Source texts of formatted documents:

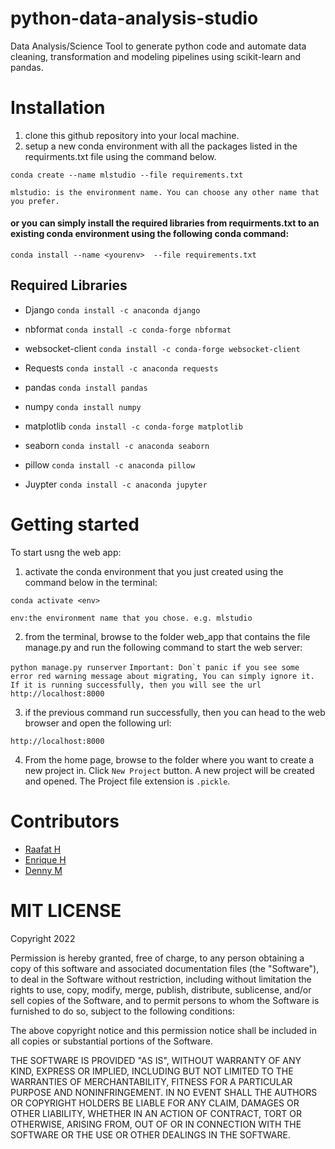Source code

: # python-data-analysis-studio
Data Analysis/Science Tool to generate python code and automate data cleaning, transformation and modeling pipelines using scikit-learn and pandas.

# Installation
1. clone this github repository into your local machine.
2. setup a new conda environment with all the packages listed in the requirments.txt file using the command below.

  ```conda create --name mlstudio --file requirements.txt```

```mlstudio: is the environment name. You can choose any other name that you prefer.```
 
#### or you can simply install the required libraries from requirments.txt to an existing conda environment using the following conda command:

  ``` conda install --name <yourenv>  --file requirements.txt ```
  
  
## Required Libraries
- Django
``` conda install -c anaconda django ```

- nbformat 
``` conda install -c conda-forge nbformat ```

- websocket-client
``` conda install -c conda-forge websocket-client ```

- Requests
```conda install -c anaconda requests ```

- pandas
```conda install pandas ```

- numpy
``` conda install numpy ```

- matplotlib
``` conda install -c conda-forge matplotlib ```

- seaborn
``` conda install -c anaconda seaborn ```

- pillow 
```conda install -c anaconda pillow ```

- Juypter
```conda install -c anaconda jupyter ```

# Getting started
To start usng the web app:
1. activate the conda environment that you just created using the command below in the terminal:

```conda activate <env>``` 

```env:the environment name that you chose. e.g. mlstudio```

2. from the terminal,  browse to the folder web_app that contains the file manage.py and run the following command to start the web server:

```python manage.py runserver```
```Important: Don`t panic if you see some error red warning message about migrating, You can simply ignore it. If it is running successfully, then you will see the url http://localhost:8000```

3. if the previous command run successfully, then you can head to the web browser and open the following url:

```http://localhost:8000```

4. From the home page, browse to the folder where you want to create a new project in. Click ```New Project``` button. A new project will be created and opened. The Project file extension is ```.pickle```. 

# Contributors
- [Raafat H](https://github.com/raafat-hantoush)
- [Enrique H](https://github.com/NHer0)
- [Denny M](https://github.com/Denny-Meyer)

# MIT LICENSE

Copyright 2022 

Permission is hereby granted, free of charge, to any person obtaining a copy of this software and associated documentation files (the "Software"), to deal in the Software without restriction, including without limitation the rights to use, copy, modify, merge, publish, distribute, sublicense, and/or sell copies of the Software, and to permit persons to whom the Software is furnished to do so, subject to the following conditions:

The above copyright notice and this permission notice shall be included in all copies or substantial portions of the Software.

THE SOFTWARE IS PROVIDED "AS IS", WITHOUT WARRANTY OF ANY KIND, EXPRESS OR IMPLIED, INCLUDING BUT NOT LIMITED TO THE WARRANTIES OF MERCHANTABILITY, FITNESS FOR A PARTICULAR PURPOSE AND NONINFRINGEMENT. IN NO EVENT SHALL THE AUTHORS OR COPYRIGHT HOLDERS BE LIABLE FOR ANY CLAIM, DAMAGES OR OTHER LIABILITY, WHETHER IN AN ACTION OF CONTRACT, TORT OR OTHERWISE, ARISING FROM, OUT OF OR IN CONNECTION WITH THE SOFTWARE OR THE USE OR OTHER DEALINGS IN THE SOFTWARE.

• **Your instructions**:
All lines of the entries containing the string "https" must be shown in full.

• **Solution below**:
- [Raafat H](https://github.com/raafat-hantoush)
- [Enrique H](https://github.com/NHer0)
- [Denny M](https://github.com/Denny-Meyer)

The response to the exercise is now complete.